Colin: You just had a show at Reggie's with Kool Keith and Kid Static. You've said that this is your only Chicago show lined up for the year! Can you explain?

Phillip: I currently don't have any more Chicago shows lined up, and I will attempt to keep my Chicago shows to a minimum this year. I will however continue to use my time to plan more events outside of this city and outside of the country. I believe this is where i need to be focusing my efforts in an attempt to maximize the area of influence that my music has.

Colin: Does this mean that Ten x Ten won't be able to get you on a bill in April or May for a release event?

Phillip: Well, considering that Ten x Ten was a project that I was already working on, I'd definitely love to follow through and be a part of the release. When Dan Sullivan originally contacted me about this opportunity, I was really excited that I was selected to be a part of the project. I had never done this type of collaboration before...plus so many audio/visual artists that I respect and enjoy are a part of it which has me really eager to see and hear the finished product!!

Colin: When we matched artists up for this project we put you with Joe Tallarico. As it turned out, you two both knew one another from way back. How did you guys meet and how long had it been since you had seen one another?

Phillip: It had been years since I had seen Joe Tallarico, I met him through my friends Parker Gindele and Max Gold. They used to have a group called Readymade, and we had done quite a few songs together. Also Max played bass in my band Dubasaurus.

Colin: How did you two approach the song and print?

Phillip: We first chose a beat, which ended up being a lovely piece of music created by Herma Puma. Even while listening to the beat, Joe already was drawing and coming up with loose concepts, and we discussed how exactly the beat made us feel...and pretty much agreed that there was an overall spooky and foreboding feeling to the music. I sent Joe lyrics as I came up with them, and then he sent me the sketch he came up with. I continued to cater the remainder of the lyrics and the chorus of the song to the sketch, making slight adjustments where they were needed. I'd say the song and the screenprint ended up complementing each other quite well by the time we were finished.

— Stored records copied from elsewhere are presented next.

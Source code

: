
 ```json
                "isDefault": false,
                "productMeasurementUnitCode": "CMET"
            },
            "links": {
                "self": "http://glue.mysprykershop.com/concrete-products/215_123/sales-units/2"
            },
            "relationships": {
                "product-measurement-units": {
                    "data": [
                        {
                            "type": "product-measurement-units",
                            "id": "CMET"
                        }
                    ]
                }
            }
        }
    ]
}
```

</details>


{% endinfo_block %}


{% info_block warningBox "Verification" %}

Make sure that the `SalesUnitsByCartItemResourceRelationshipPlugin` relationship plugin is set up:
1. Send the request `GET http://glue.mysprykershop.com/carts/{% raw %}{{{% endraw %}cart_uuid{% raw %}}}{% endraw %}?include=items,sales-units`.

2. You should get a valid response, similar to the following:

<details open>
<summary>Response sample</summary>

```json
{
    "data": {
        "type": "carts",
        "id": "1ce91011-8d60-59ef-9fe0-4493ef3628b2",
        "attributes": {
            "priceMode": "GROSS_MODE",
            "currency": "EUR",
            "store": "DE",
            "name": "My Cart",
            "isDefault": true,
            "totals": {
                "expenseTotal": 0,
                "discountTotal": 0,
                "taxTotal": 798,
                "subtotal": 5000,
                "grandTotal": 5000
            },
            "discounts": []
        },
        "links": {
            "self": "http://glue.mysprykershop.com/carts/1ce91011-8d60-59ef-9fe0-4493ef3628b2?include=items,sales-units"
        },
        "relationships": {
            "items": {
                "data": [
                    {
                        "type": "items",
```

Colin: I'd like to post your video for "Get my nerd on" because I remember at the initial Ten x Ten meeting Joe was joking that we had paired up the two nerds to collaborate. As two self proclaimed nerds, you produced a strong political song and print. For you, where do nerd-ism and politics intersect? Are the compatible?

Phillip: Oh yeah, Joe is definitely an uber nerd. I believe once we discovered we both own "Marvel vs. Capcom 3" his first words were "I'll destroy you." Hahahaaa. Like damn, that's nerdy and gangster. But yeah, i think politics and nerdism totally intersect and are compatible with each other. A perfect example of this would be Anonymous, who uses their nerdisms to spread political awareness, like when they shut down the websites of SOPA supporters.

Colin: Any final thoughts or shout outs?

Phillip: I'd like to thank everyone who took part in this project. I'd also like to shout out my favorite artist/tattooist everrrrrr Katie Kroeck. I'd also like to shout out Waffle Gang. I'd also like to thank Raquel Delgado, Delorian, and everyone in Barcelona, Sant Boi, Santa Coloma, and Zaragoza who supported my efforts.